Filter the entries below, keeping only lines with the word "that".

-------- ENTRIES SHOWN --------

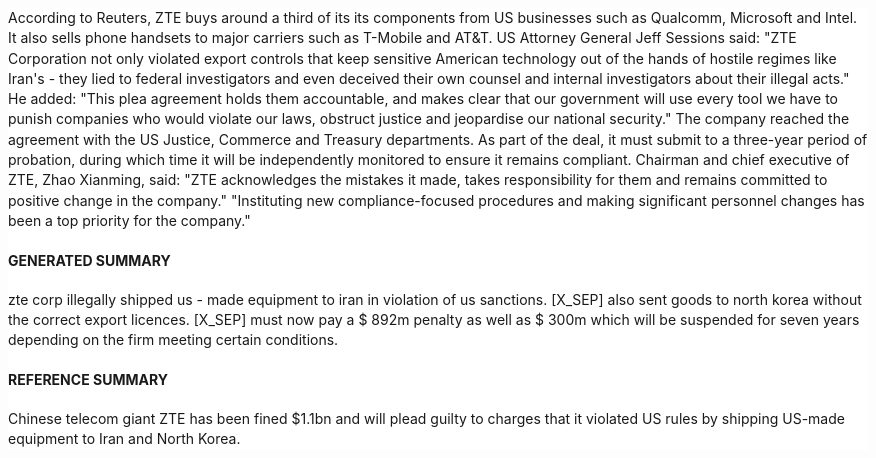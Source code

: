 According to Reuters, ZTE buys around a third of its its components from US businesses such as Qualcomm, Microsoft and Intel. It also sells phone handsets to major carriers such as T-Mobile and AT&T.
US Attorney General Jeff Sessions said: "ZTE Corporation not only violated export controls that keep sensitive American technology out of the hands of hostile regimes like Iran's - they lied to federal investigators and even deceived their own counsel and internal investigators about their illegal acts."
He added: "This plea agreement holds them accountable, and makes clear that our government will use every tool we have to punish companies who would violate our laws, obstruct justice and jeopardise our national security."
The company reached the agreement with the US Justice, Commerce and Treasury departments.
As part of the deal, it must submit to a three-year period of probation, during which time it will be independently monitored to ensure it remains compliant.
Chairman and chief executive of ZTE, Zhao Xianming, said: "ZTE acknowledges the mistakes it made, takes responsibility for them and remains committed to positive change in the company."
"Instituting new compliance-focused procedures and making significant personnel changes has been a top priority for the company."

#### GENERATED SUMMARY
zte corp illegally shipped us - made equipment to iran in violation of us sanctions. [X_SEP] also sent goods to north korea without the correct export licences. [X_SEP] must now pay a $ 892m penalty as well as $ 300m which will be suspended for seven years depending on the firm meeting certain conditions.

#### REFERENCE SUMMARY
Chinese telecom giant ZTE has been fined $1.1bn and will plead guilty to charges that it violated US rules by shipping US-made equipment to Iran and North Korea.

--------

= OUTPUT OF THE TASK =
US Attorney General Jeff Sessions said: "ZTE Corporation not only violated export controls that keep sensitive American technology out of the hands of hostile regimes like Iran's - they lied to federal investigators and even deceived their own counsel and internal investigators about their illegal acts."
He added: "This plea agreement holds them accountable, and makes clear that our government will use every tool we have to punish companies who would violate our laws, obstruct justice and jeopardise our national security."
Chinese telecom giant ZTE has been fined $1.1bn and will plead guilty to charges that it violated US rules by shipping US-made equipment to Iran and North Korea.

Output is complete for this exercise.